++++ SUPPLIED MATERIAL ++++

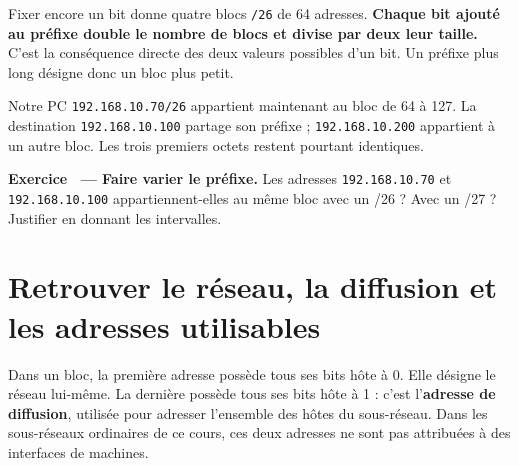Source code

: \documentclass[11pt,a4paper]{article}
\newif\ifcorrige
\newcommand{\ip}[1]{\textcolor{ipred}{\texttt{#1}}}
\newcounter{exo}
\newcommand{\exo}[2]{%
  \Needspace{6cm}\stepcounter{exo}\begin{quest}\textbf{Exercice \theexo\ — #1.} #2\end{quest}}
\newcommand{\zone}[2]{%
  \ifcorrige
    \begin{tcolorbox}[colback=corrbg,colframe=corr,boxrule=0.6pt,arc=1pt,left=5pt,right=5pt,
      fontupper=\small\color{corr}]#2\end{tcolorbox}%
  \else
    \begin{tcolorbox}[colback=white,colframe=black!45,boxrule=0.5pt,arc=1pt,height=#1]\end{tcolorbox}%
  \fi}
\begin{document}
\begin{center}
\end{center}

Fixer encore un bit donne quatre blocs \ip{/26} de 64 adresses. \textbf{Chaque bit ajouté au préfixe
double le nombre de blocs et divise par deux leur taille.} C'est la conséquence directe des deux
valeurs possibles d'un bit. Un préfixe plus long désigne donc un bloc plus petit.

Notre PC \ip{192.168.10.70/26} appartient maintenant au bloc de 64 à 127.
La destination \ip{192.168.10.100} partage son préfixe ; \ip{192.168.10.200} appartient à un autre bloc.
Les trois premiers octets restent pourtant identiques.

\exo{Faire varier le préfixe}{Les adresses \ip{192.168.10.70} et \ip{192.168.10.100}
appartiennent-elles au même bloc avec un /26 ? Avec un /27 ? Justifier en donnant les intervalles.}
\zone{1.8cm}{Avec /26, les deux adresses appartiennent à l'intervalle 64–127.
Avec /27, les blocs ont 32 adresses : 70 appartient à 64–95, et 100 à 96–127.
Elles appartiennent alors à deux sous-réseaux distincts.}

\Needspace{6cm}
\section{Retrouver le réseau, la diffusion et les adresses utilisables}
Dans un bloc, la première adresse possède tous ses bits hôte à 0. Elle désigne le réseau lui-même.
La dernière possède tous ses bits hôte à 1 : c'est l'\textbf{adresse de diffusion}, utilisée pour
adresser l'ensemble des hôtes du sous-réseau. Dans les sous-réseaux ordinaires de ce cours,
ces deux adresses ne sont pas attribuées à des interfaces de machines.
\end{document}
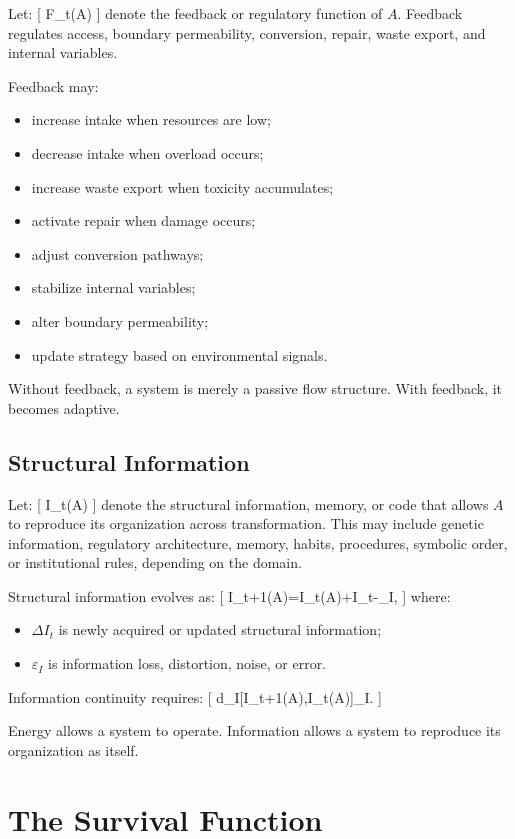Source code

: \documentclass[11pt,a4paper]{article}
\begin{document}
Let:
[
F_t(A)
]
denote the feedback or regulatory function of $A$. Feedback regulates access, boundary permeability, conversion, repair, waste export, and internal variables.

Feedback may:
\begin{itemize}[leftmargin=2em]
\item increase intake when resources are low;
\item decrease intake when overload occurs;
\item increase waste export when toxicity accumulates;
\item activate repair when damage occurs;
\item adjust conversion pathways;
\item stabilize internal variables;
\item alter boundary permeability;
\item update strategy based on environmental signals.
\end{itemize}

Without feedback, a system is merely a passive flow structure. With feedback, it becomes adaptive.

\subsection{Structural Information}

Let:
[
I_t(A)
]
denote the structural information, memory, or code that allows $A$ to reproduce its organization across transformation. This may include genetic information, regulatory architecture, memory, habits, procedures, symbolic order, or institutional rules, depending on the domain.

Structural information evolves as:
[
I_{t+1}(A)=I_t(A)+\Delta I_t-\varepsilon_I,
]
where:
\begin{itemize}[leftmargin=2em]
\item $\Delta I_t$ is newly acquired or updated structural information;
\item $\varepsilon_I$ is information loss, distortion, noise, or error.
\end{itemize}

Information continuity requires:
[
d_I[I_{t+1}(A),I_t(A)]\leq \theta_I.
]

Energy allows a system to operate. Information allows a system to reproduce its organization as itself.

\section{The Survival Function}
\end{document}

++++

**WHAT THIS TASK INVOLVES**
Your copy should match the entries exactly, minus the pictures.

**FINISHED EXERCISE**
Source code

: \documentclass[11pt,a4paper]{article}
\newif\ifcorrige
\newcommand{\ip}[1]{\textcolor{ipred}{\texttt{#1}}}
\newcounter{exo}
\newcommand{\exo}[2]{%
  \Needspace{6cm}\stepcounter{exo}\begin{quest}\textbf{Exercice \theexo\ — #1.} #2\end{quest}}
\newcommand{\zone}[2]{%
  \ifcorrige
    \begin{tcolorbox}[colback=corrbg,colframe=corr,boxrule=0.6pt,arc=1pt,left=5pt,right=5pt,
      fontupper=\small\color{corr}]#2\end{tcolorbox}%
  \else
    \begin{tcolorbox}[colback=white,colframe=black!45,boxrule=0.5pt,arc=1pt,height=#1]\end{tcolorbox}%
  \fi}
\begin{document}
\begin{center}
\end{center}

Fixer encore un bit donne quatre blocs \ip{/26} de 64 adresses. \textbf{Chaque bit ajouté au préfixe
double le nombre de blocs et divise par deux leur taille.} C'est la conséquence directe des deux
valeurs possibles d'un bit. Un préfixe plus long désigne donc un bloc plus petit.

Notre PC \ip{192.168.10.70/26} appartient maintenant au bloc de 64 à 127.
La destination \ip{192.168.10.100} partage son préfixe ; \ip{192.168.10.200} appartient à un autre bloc.
Les trois premiers octets restent pourtant identiques.

\exo{Faire varier le préfixe}{Les adresses \ip{192.168.10.70} et \ip{192.168.10.100}
appartiennent-elles au même bloc avec un /26 ? Avec un /27 ? Justifier en donnant les intervalles.}
\zone{1.8cm}{Avec /26, les deux adresses appartiennent à l'intervalle 64–127.
Avec /27, les blocs ont 32 adresses : 70 appartient à 64–95, et 100 à 96–127.
Elles appartiennent alors à deux sous-réseaux distincts.}

\Needspace{6cm}
\section{Retrouver le réseau, la diffusion et les adresses utilisables}
Dans un bloc, la première adresse possède tous ses bits hôte à 0. Elle désigne le réseau lui-même.
La dernière possède tous ses bits hôte à 1 : c'est l'\textbf{adresse de diffusion}, utilisée pour
adresser l'ensemble des hôtes du sous-réseau. Dans les sous-réseaux ordinaires de ce cours,
ces deux adresses ne sont pas attribuées à des interfaces de machines.
\end{document}
Source code

: \documentclass[11pt,a4paper]{article}
\begin{document}
Let:
[
F_t(A)
]
denote the feedback or regulatory function of $A$. Feedback regulates access, boundary permeability, conversion, repair, waste export, and internal variables.

Feedback may:
\begin{itemize}[leftmargin=2em]
\item increase intake when resources are low;
\item decrease intake when overload occurs;
\item increase waste export when toxicity accumulates;
\item activate repair when damage occurs;
\item adjust conversion pathways;
\item stabilize internal variables;
\item alter boundary permeability;
\item update strategy based on environmental signals.
\end{itemize}

Without feedback, a system is merely a passive flow structure. With feedback, it becomes adaptive.

\subsection{Structural Information}

Let:
[
I_t(A)
]
denote the structural information, memory, or code that allows $A$ to reproduce its organization across transformation. This may include genetic information, regulatory architecture, memory, habits, procedures, symbolic order, or institutional rules, depending on the domain.

Structural information evolves as:
[
I_{t+1}(A)=I_t(A)+\Delta I_t-\varepsilon_I,
]
where:
\begin{itemize}[leftmargin=2em]
\item $\Delta I_t$ is newly acquired or updated structural information;
\item $\varepsilon_I$ is information loss, distortion, noise, or error.
\end{itemize}

Information continuity requires:
[
d_I[I_{t+1}(A),I_t(A)]\leq \theta_I.
]

Energy allows a system to operate. Information allows a system to reproduce its organization as itself.

\section{The Survival Function}
\end{document}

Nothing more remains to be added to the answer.